About this task | Copy, exactly and without additions, every line in the records below from the one holding "## Installation" through the one holding "## Frequently Asked Questions", both ends included.

*** Opening of Records supplied ***

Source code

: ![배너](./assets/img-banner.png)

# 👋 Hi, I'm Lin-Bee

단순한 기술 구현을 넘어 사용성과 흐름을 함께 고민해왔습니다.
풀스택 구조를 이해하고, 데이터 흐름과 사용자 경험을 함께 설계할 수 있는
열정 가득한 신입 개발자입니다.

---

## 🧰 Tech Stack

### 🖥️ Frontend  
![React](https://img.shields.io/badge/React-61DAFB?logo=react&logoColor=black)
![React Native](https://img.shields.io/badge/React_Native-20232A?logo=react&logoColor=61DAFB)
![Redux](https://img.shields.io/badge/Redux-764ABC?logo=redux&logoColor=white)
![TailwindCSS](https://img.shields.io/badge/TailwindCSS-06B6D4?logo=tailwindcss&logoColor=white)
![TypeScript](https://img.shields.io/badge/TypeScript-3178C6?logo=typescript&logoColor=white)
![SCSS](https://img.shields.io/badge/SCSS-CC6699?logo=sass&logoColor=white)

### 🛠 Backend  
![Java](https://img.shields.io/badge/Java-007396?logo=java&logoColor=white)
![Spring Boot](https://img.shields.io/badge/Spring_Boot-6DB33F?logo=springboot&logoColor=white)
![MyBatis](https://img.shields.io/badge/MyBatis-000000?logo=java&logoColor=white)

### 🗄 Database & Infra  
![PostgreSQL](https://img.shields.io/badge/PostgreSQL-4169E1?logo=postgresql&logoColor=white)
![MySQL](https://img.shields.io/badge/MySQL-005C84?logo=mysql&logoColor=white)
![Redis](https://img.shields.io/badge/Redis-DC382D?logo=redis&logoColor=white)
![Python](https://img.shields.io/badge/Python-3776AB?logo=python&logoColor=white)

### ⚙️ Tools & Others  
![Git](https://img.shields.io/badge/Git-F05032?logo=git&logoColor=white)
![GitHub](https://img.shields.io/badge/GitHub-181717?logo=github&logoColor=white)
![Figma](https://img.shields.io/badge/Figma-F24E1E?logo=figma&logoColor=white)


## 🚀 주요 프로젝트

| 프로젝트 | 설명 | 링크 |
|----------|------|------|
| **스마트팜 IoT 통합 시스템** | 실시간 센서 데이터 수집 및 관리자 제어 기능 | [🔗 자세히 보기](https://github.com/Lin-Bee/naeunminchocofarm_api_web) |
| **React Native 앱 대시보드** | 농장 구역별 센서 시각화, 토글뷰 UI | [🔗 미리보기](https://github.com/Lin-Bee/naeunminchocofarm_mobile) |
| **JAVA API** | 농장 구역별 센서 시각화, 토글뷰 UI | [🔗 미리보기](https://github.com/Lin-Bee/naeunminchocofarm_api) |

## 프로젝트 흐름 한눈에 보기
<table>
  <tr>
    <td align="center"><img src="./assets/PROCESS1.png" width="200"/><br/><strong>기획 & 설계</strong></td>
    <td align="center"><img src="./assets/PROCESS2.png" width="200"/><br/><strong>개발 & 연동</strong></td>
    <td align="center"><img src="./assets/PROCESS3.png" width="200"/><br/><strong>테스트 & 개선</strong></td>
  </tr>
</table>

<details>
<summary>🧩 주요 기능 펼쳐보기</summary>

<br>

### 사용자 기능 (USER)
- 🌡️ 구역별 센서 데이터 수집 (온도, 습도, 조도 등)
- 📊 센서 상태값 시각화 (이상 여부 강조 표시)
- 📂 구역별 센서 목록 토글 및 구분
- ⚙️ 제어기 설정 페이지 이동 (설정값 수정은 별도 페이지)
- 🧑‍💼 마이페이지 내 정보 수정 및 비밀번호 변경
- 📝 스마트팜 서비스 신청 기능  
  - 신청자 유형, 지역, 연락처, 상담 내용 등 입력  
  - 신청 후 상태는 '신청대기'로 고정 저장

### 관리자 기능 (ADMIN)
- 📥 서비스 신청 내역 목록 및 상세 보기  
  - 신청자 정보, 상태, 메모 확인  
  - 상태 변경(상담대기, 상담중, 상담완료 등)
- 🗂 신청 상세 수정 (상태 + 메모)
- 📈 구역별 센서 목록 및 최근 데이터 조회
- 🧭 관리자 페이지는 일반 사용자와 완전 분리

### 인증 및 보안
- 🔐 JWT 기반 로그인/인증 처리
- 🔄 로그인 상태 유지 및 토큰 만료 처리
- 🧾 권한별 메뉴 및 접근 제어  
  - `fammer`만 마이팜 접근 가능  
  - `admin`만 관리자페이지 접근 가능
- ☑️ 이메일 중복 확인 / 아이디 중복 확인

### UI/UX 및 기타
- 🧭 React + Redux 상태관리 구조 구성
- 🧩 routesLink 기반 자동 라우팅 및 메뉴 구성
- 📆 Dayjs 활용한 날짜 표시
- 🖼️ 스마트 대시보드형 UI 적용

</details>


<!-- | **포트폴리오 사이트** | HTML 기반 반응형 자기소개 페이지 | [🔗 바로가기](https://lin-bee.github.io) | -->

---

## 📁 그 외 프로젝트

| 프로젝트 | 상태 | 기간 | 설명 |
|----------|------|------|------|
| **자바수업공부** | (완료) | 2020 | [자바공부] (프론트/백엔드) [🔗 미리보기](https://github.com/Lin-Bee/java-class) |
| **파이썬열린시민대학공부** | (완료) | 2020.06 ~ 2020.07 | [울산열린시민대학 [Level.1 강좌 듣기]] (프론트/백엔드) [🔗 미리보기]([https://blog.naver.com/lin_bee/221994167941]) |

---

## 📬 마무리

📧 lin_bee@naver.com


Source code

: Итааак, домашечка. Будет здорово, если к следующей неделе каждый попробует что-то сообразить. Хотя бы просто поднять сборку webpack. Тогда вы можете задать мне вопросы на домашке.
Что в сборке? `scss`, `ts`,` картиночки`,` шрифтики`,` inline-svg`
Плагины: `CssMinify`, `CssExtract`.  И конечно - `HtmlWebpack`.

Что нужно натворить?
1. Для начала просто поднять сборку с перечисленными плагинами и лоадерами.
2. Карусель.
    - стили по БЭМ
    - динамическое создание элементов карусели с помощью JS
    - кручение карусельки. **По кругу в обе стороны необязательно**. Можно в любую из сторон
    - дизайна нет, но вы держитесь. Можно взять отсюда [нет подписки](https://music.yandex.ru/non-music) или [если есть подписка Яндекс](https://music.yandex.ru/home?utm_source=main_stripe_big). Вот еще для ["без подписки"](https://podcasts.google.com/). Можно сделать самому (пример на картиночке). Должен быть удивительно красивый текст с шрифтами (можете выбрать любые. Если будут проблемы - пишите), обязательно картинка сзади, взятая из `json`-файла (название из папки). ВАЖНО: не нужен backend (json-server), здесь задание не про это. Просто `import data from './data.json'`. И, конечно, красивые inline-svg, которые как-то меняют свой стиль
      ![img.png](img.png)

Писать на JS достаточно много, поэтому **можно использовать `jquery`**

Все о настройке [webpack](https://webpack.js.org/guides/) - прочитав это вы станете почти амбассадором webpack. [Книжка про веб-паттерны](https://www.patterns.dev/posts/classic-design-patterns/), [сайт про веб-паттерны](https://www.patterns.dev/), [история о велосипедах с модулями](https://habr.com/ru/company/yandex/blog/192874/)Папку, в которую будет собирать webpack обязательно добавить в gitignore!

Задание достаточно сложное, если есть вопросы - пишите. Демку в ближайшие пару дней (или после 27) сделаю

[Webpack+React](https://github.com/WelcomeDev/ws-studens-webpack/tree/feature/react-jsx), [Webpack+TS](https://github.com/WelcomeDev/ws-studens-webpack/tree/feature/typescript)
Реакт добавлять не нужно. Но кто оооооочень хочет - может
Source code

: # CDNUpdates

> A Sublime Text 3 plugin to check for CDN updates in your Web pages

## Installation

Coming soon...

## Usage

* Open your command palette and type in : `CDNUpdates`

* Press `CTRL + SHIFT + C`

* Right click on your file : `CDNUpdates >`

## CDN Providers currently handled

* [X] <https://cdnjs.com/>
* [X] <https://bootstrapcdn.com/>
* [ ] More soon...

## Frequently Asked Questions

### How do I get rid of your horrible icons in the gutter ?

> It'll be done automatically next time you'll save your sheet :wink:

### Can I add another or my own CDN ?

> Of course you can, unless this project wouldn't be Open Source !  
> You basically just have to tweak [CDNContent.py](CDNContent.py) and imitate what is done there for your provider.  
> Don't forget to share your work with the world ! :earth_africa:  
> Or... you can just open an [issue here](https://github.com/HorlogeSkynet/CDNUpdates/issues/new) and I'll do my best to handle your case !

*** Close of Records supplied ***

Task result |
## Installation

Coming soon...

## Usage

* Open your command palette and type in : `CDNUpdates`

* Press `CTRL + SHIFT + C`

* Right click on your file : `CDNUpdates >`

## CDN Providers currently handled

* [X] <https://cdnjs.com/>
* [X] <https://bootstrapcdn.com/>
* [ ] More soon...

## Frequently Asked Questions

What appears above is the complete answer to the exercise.